- Work to complete
Once every line below with "newcommand" has been counted, state the total and nothing else.

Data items
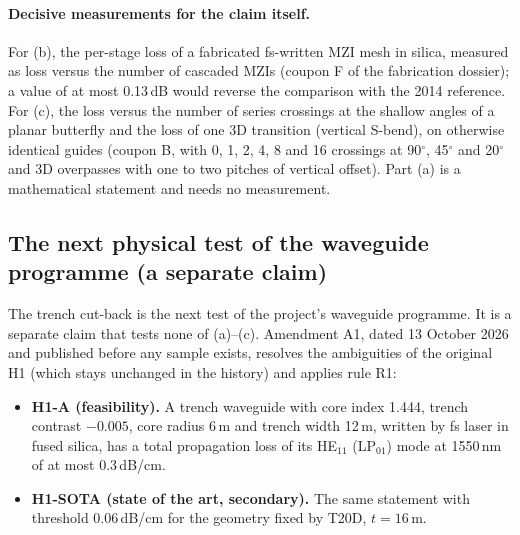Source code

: \documentclass[11pt,a4paper]{article}
\newcommand{\dBcm}{\,dB/cm\xspace}
\newcommand{\um}{\,\textmu m\xspace}
\newcommand{\dB}{\,dB\xspace}
\begin{document}
\paragraph{Decisive measurements for the claim itself.} For (b), the per-stage loss of a fabricated fs-written MZI mesh in silica, measured as loss versus the number of cascaded MZIs (coupon F of the fabrication dossier); a value of at most 0.13\dB would reverse the comparison with the 2014 reference. For (c), the loss versus the number of series crossings at the shallow angles of a planar butterfly and the loss of one 3D transition (vertical S-bend), on otherwise identical guides (coupon B, with 0, 1, 2, 4, 8 and 16 crossings at 90$^\circ$, 45$^\circ$ and 20$^\circ$ and 3D overpasses with one to two pitches of vertical offset). Part (a) is a mathematical statement and needs no measurement.

\subsection{The next physical test of the waveguide programme (a separate claim)}
\label{sec:nexttest}

The trench cut-back is the next test of the project's waveguide programme. It is a separate claim that tests none of (a)--(c). Amendment A1, dated 13 October 2026 and published before any sample exists, resolves the ambiguities of the original H1 (which stays unchanged in the history) and applies rule R1:

\begin{itemize}
\item \textbf{H1-A (feasibility).} A trench waveguide with core index 1.444, trench contrast $-0.005$, core radius 6\um and trench width 12\um, written by fs laser in fused silica, has a total propagation loss of its HE$_{11}$ (LP$_{01}$) mode at 1550\,nm of at most 0.3\dBcm.
\item \textbf{H1-SOTA (state of the art, secondary).} The same statement with threshold 0.06\dBcm for the geometry fixed by T20D, $t=16$\um.
\end{itemize}
\end{document}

- Result of this task
3